6 of 108 comments (clear)

  1. Explanation by Mikkeles · · Score: 5, Interesting

    Would someone please explain why it wouldn't just be 14! for all permutations?

    --
    Great minds think alike; fools seldom differ.
    1. Re:Explanation by Anonymous Coward · · Score: 5, Informative

      By concatenating the series, additional ones are created, so it's less than 14!. E.g. first watching 1..14, then 1..12,14,13 (the last two switched), you would actually also see 2..14,1, and 3..14,1,2 and 4..15,1..3. So it's definitely less than 14! due to new combinations being creating when concatenating the single series.

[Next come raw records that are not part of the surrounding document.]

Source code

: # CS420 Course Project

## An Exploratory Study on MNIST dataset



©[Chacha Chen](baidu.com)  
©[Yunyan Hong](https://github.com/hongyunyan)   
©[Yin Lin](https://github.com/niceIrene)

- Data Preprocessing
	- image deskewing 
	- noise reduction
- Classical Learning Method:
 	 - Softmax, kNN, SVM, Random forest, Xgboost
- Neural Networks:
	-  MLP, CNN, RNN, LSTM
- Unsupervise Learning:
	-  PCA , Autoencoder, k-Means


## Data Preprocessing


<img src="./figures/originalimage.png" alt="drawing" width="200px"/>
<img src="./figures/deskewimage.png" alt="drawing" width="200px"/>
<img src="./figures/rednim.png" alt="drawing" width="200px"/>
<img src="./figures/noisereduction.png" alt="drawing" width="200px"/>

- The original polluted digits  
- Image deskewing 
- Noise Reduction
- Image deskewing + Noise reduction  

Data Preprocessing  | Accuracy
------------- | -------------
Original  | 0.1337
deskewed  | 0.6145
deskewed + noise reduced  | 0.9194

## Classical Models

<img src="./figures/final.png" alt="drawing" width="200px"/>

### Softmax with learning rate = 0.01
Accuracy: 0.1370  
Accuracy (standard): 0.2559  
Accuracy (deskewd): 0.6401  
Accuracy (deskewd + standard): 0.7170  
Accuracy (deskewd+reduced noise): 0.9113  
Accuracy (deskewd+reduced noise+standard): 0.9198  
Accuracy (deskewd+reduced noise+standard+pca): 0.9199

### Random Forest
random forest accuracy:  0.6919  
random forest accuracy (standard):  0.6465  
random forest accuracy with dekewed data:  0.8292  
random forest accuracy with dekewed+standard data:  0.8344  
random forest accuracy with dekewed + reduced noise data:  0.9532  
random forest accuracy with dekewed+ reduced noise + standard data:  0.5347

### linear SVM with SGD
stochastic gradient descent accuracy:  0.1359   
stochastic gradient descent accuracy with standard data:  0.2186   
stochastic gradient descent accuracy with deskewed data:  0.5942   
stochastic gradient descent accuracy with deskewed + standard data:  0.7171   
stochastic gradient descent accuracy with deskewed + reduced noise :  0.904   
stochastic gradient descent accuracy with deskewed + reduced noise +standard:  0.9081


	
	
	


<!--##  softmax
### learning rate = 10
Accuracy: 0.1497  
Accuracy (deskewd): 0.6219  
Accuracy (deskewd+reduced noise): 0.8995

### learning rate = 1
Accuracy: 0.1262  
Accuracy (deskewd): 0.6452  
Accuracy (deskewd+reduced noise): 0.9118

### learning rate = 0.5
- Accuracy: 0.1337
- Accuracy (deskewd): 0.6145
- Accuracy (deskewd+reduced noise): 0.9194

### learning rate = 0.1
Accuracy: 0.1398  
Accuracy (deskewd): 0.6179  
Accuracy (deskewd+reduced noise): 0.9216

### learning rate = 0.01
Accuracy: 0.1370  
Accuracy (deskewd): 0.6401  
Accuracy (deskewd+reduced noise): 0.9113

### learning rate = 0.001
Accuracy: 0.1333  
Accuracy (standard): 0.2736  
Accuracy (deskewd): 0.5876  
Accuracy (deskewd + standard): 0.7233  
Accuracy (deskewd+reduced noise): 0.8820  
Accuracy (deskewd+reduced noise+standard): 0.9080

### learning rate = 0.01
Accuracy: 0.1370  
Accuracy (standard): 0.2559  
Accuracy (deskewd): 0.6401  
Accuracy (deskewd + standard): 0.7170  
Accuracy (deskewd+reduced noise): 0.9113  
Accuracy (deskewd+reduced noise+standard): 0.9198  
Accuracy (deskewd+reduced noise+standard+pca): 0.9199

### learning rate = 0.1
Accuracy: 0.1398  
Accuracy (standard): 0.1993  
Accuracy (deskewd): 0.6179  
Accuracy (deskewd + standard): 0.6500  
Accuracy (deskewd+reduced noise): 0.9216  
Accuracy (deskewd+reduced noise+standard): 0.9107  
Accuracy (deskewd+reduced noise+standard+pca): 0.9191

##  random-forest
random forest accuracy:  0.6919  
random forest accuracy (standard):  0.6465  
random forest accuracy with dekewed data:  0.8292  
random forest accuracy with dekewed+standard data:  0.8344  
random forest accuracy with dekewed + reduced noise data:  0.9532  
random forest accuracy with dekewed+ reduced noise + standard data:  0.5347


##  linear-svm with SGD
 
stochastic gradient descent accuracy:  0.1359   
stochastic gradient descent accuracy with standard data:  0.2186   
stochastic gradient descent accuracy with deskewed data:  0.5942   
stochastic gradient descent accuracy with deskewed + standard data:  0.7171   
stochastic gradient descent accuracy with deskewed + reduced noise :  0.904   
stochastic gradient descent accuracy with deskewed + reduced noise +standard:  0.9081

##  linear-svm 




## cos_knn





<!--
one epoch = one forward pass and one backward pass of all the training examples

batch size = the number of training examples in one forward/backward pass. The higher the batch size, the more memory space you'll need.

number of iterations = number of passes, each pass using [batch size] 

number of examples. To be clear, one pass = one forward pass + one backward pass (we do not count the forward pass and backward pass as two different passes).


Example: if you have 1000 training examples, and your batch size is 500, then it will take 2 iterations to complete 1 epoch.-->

    2. Re:Explanation by john83 · · Score: 5, Informative

      Imagine there are 3 episodes. Possible orders are 123, 132, 213, 231, 312, 321. As you say, 3! = 6 orders. But if I watch the episodes 1231321312 I've covered all six in an overlapping way. Is this the shortest way? I don't know. I'd probably check it exhaustively. That'll work up to some fairly short length where the number of combinations get crazy.

      --
      Strange women lying in ponds distributing swords is no basis for a system of government.
  2. Re:N! by famebait · · Score: 5, Insightful

    Isn't this just N!?

    That would have to be N! * N (permutations * episodes in each).
    But no.

    Am I misunderstanding what they are computing?

    Yes.

    Given a series of length n = 3, if you watch this sequence:
        1, 2, 3, 1, 2
    you have also watched all the following complete sequences:
        1, 2, 3
        2, 3, 1
        3, 1, 2
    while having only watched 5 episodes, not 9.

    --
    sudo ergo sum
  3. Re: !14 is smaller than 93,884,313,611 by wonkey_monkey · · Score: 5, Informative

    Or, altenatively, you're an idiot.

    Not because you misunderstood, but because you didn't even consider that you might have misunderstood.

    14! is the total number of permutations, but each permutation contains 14 items, so you should be comparing the new lower bound - 93,884,313,611 - with 14 * 14!, which is 1,220,496,076,800.

    --
    systemd is Roko's Basilisk.
  4. Is this Slashdot? by SinGunner · · Score: 5, Funny

    This is what I want every Slashdot post to be like. Relevant, interesting article. Informative comments. Math, anime and 4chan, oh my!